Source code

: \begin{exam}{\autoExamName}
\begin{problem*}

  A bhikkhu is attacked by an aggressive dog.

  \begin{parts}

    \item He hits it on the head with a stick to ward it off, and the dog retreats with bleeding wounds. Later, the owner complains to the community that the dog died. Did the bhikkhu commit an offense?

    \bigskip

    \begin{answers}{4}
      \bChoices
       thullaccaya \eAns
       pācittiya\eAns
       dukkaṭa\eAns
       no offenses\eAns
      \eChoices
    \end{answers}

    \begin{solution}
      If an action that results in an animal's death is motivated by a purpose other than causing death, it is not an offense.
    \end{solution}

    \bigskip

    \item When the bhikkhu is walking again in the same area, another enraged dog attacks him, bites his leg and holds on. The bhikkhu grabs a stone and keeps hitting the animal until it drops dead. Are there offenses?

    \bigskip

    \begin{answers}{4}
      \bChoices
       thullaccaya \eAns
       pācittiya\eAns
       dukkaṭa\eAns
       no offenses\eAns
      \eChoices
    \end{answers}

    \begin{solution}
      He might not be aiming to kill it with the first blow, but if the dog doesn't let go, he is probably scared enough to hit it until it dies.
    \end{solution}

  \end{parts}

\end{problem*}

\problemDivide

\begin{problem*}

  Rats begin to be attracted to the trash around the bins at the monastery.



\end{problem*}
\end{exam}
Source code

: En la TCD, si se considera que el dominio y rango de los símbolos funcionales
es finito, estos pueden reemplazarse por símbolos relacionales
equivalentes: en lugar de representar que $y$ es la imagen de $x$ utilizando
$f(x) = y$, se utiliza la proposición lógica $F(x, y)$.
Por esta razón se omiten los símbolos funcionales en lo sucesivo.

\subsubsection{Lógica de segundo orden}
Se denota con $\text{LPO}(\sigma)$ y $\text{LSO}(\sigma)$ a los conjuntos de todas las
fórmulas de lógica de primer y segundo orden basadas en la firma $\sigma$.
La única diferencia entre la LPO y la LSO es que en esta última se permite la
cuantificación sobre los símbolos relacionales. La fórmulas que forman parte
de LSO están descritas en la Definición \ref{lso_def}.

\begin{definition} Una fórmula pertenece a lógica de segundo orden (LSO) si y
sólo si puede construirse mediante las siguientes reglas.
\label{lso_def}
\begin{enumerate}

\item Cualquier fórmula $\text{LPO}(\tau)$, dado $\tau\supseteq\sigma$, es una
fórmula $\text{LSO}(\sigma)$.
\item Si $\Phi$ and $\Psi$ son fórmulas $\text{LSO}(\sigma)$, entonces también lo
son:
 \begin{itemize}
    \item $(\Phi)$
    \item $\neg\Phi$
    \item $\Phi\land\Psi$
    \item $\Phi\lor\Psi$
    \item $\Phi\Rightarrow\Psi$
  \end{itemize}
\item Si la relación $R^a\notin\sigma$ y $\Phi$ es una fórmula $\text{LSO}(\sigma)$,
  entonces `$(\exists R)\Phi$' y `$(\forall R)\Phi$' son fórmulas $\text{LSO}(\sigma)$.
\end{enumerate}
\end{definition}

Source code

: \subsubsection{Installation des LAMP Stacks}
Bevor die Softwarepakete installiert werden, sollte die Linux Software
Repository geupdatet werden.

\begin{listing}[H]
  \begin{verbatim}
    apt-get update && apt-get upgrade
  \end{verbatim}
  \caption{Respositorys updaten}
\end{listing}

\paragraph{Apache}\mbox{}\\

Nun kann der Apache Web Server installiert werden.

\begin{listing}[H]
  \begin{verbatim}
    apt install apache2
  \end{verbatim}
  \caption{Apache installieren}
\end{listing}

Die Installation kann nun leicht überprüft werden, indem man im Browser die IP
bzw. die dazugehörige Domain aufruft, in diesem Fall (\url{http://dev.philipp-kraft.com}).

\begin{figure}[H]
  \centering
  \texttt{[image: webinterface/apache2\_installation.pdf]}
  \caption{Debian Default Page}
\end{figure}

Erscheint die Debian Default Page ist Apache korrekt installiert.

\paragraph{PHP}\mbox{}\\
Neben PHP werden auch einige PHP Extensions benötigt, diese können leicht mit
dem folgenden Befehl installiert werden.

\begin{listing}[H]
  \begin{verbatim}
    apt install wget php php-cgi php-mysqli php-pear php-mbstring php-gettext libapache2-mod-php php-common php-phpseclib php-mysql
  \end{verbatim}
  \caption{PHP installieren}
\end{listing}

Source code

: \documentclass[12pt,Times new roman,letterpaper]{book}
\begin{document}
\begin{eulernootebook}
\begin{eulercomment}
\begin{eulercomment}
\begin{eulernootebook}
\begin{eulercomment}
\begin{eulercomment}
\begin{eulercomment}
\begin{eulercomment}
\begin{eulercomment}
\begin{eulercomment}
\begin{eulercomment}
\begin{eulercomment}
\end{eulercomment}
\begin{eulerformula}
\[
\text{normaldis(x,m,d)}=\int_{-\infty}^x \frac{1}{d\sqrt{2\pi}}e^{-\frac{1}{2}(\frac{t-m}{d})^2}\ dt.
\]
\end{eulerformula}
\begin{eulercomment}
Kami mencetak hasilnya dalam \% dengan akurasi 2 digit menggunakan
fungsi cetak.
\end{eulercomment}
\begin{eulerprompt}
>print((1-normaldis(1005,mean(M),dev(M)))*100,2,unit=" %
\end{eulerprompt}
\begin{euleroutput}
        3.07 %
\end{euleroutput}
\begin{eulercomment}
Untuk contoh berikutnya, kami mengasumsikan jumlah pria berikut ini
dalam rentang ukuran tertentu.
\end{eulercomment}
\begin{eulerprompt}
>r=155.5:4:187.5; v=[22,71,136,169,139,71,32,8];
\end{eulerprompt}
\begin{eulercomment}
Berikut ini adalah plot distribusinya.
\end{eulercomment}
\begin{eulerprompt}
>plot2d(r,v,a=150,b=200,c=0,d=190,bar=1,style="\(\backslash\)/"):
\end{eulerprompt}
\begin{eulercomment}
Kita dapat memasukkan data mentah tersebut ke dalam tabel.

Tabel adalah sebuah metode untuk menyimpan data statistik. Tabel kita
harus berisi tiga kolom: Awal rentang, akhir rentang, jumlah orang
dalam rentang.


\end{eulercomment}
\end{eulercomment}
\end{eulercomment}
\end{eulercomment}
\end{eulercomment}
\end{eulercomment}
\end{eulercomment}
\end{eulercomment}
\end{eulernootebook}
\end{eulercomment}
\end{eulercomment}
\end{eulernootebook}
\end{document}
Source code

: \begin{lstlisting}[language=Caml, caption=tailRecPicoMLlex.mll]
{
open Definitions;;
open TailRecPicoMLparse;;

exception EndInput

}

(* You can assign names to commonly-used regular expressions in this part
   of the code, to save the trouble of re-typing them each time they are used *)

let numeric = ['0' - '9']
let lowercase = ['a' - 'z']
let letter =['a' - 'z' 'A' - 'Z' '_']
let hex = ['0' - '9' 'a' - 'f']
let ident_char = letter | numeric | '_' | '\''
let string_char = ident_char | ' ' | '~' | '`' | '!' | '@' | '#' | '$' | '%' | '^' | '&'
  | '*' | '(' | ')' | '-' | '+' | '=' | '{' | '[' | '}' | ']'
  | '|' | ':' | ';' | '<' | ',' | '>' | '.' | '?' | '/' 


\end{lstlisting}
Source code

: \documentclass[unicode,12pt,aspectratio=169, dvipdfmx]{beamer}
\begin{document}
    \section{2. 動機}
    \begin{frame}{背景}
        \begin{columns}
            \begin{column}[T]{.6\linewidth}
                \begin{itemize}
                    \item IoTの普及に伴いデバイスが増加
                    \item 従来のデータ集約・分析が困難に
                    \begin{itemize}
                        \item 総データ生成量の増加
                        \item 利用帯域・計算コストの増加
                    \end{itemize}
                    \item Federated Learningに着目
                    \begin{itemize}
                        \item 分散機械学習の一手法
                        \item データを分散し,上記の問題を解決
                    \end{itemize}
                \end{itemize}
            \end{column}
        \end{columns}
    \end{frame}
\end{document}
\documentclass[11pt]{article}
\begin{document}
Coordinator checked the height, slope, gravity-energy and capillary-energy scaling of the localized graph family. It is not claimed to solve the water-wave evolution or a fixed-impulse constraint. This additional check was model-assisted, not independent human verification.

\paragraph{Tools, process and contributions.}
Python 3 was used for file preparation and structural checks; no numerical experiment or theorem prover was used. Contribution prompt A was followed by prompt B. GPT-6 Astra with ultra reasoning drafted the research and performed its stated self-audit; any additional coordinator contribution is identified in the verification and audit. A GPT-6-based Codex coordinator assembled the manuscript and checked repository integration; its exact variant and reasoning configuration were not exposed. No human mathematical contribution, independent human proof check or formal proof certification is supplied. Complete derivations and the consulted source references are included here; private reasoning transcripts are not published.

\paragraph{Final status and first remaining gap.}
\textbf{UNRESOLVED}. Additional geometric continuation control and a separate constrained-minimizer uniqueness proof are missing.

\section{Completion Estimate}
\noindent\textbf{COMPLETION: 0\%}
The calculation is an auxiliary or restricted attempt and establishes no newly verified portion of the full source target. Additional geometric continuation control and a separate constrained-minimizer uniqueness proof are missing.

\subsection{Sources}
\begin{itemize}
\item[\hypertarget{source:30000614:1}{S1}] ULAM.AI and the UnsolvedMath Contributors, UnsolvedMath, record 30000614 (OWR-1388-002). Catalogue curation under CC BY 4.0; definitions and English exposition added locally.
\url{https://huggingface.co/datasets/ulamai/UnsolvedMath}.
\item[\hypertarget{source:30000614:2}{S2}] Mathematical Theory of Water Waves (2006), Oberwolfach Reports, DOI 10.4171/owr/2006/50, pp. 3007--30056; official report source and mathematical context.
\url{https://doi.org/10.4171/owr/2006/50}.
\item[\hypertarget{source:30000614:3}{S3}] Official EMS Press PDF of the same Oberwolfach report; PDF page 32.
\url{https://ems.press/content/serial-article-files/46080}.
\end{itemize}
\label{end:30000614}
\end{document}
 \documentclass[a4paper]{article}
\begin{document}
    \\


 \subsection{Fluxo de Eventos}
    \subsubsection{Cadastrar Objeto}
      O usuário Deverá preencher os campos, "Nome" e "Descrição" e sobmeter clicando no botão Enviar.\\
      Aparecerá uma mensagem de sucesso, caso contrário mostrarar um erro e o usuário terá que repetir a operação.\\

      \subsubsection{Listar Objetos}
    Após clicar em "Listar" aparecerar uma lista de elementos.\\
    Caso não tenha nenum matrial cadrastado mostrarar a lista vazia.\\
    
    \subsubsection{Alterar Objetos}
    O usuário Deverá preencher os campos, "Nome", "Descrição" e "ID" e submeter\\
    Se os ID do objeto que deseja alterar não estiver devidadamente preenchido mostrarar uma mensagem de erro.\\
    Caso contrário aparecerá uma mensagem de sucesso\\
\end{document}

◆ About this task ◆
From the entries above, return each line with the word "proof" in it.

◆ Reply ◆
Python 3 was used for file preparation and structural checks; no numerical experiment or theorem prover was used. Contribution prompt A was followed by prompt B. GPT-6 Astra with ultra reasoning drafted the research and performed its stated self-audit; any additional coordinator contribution is identified in the verification and audit. A GPT-6-based Codex coordinator assembled the manuscript and checked repository integration; its exact variant and reasoning configuration were not exposed. No human mathematical contribution, independent human proof check or formal proof certification is supplied. Complete derivations and the consulted source references are included here; private reasoning transcripts are not published.
\textbf{UNRESOLVED}. Additional geometric continuation control and a separate constrained-minimizer uniqueness proof are missing.
The calculation is an auxiliary or restricted attempt and establishes no newly verified portion of the full source target. Additional geometric continuation control and a separate constrained-minimizer uniqueness proof are missing.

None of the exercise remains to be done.